Black Dahlia Murder’s Trevor Strnad Nerds Out on Nintendo, Death Metal
The Black Dahlia Murder‘s Trevor Strnad admits it. He’s a dork when it comes to old school Nintendo games and old school death metal. During a recent chat with Noisecreep, just days before the band were to embark on this year’s RockStar Energy Mayhem Festival with Cannibal Corpse, Behemoth, Job for a Cowboy, and more, Strnad was packing his bags, and told us one essential tour item for him is his Nintendo DS.
“But I have this, like, aftermarket memory card thing where you can put a 1,000 different emulators on it and stuff,” he says. “I’m kind of obsessed with that thing. I play Nintendo all the time. I’m basically stuck in the Nintendo age. Super Nintendo and Genesis are as about advanced as I want to go.”
What’s his least favorite title? “Some Transformers game that they only released in Japan, and it was the worst,” he says. “I know why it didn’t come out here. You instantly died.
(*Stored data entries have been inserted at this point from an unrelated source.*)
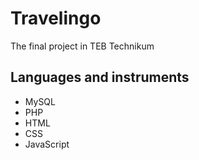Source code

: # Travelingo
The final project in TEB Technikum
## Languages and instruments
* MySQL
* PHP
* HTML
* CSS
* JavaScript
It’s like, ‘What the f—?'”
He says he loves playing “Adventure Island 2″ and an old Japanese version of “Splatterhouse,” and while he’s out there on the road, with the band, he’s always hopping in and out of thrift stores, looking for old school Nintendo cartridges. “I’m just a nerd still, and this band has enabled me to take it to the fullest, because metal is the thing I nerd out on the hardest,” he says.
Strnad has a massive metal CD collection he says he’s constantly trying to build. “Anything that has to do with death metal from 1988 to 1996…usually that’s my window,” he says. “I will buy any CD. It doesn’t matter if the band can hardly play. If it’s a piece of history, I’m there. It’s my ultimate vice. I’m, like, an eBay lunatic. I am the guy who outbid you on eBay for the Adramalek CD.”
While Strnad’s pledged his allegiance to Nintendo (he’s even got a Wii he hardly ever plays), he did criticize the gaming giant for one moment in its history: “The Robot thing.”
He is, of course, referring to R.O.B., the Robotic Operating Buddy, that was an accessory for the Nintendo Entertainment System. It was released in 1985, and Strnad was not a fan.
“Nintendo’s had a couple of bad ideas, and that was one of them,” he says. “The robot looked great, and of course, every little kid when it came out was like, ‘Oh my God it’s a f—ing robot that moves!’ The two or three games associated with it were bulls—, and all the robot did was pick up these little circles, turn, and stack them. Are you kidding me, dude?”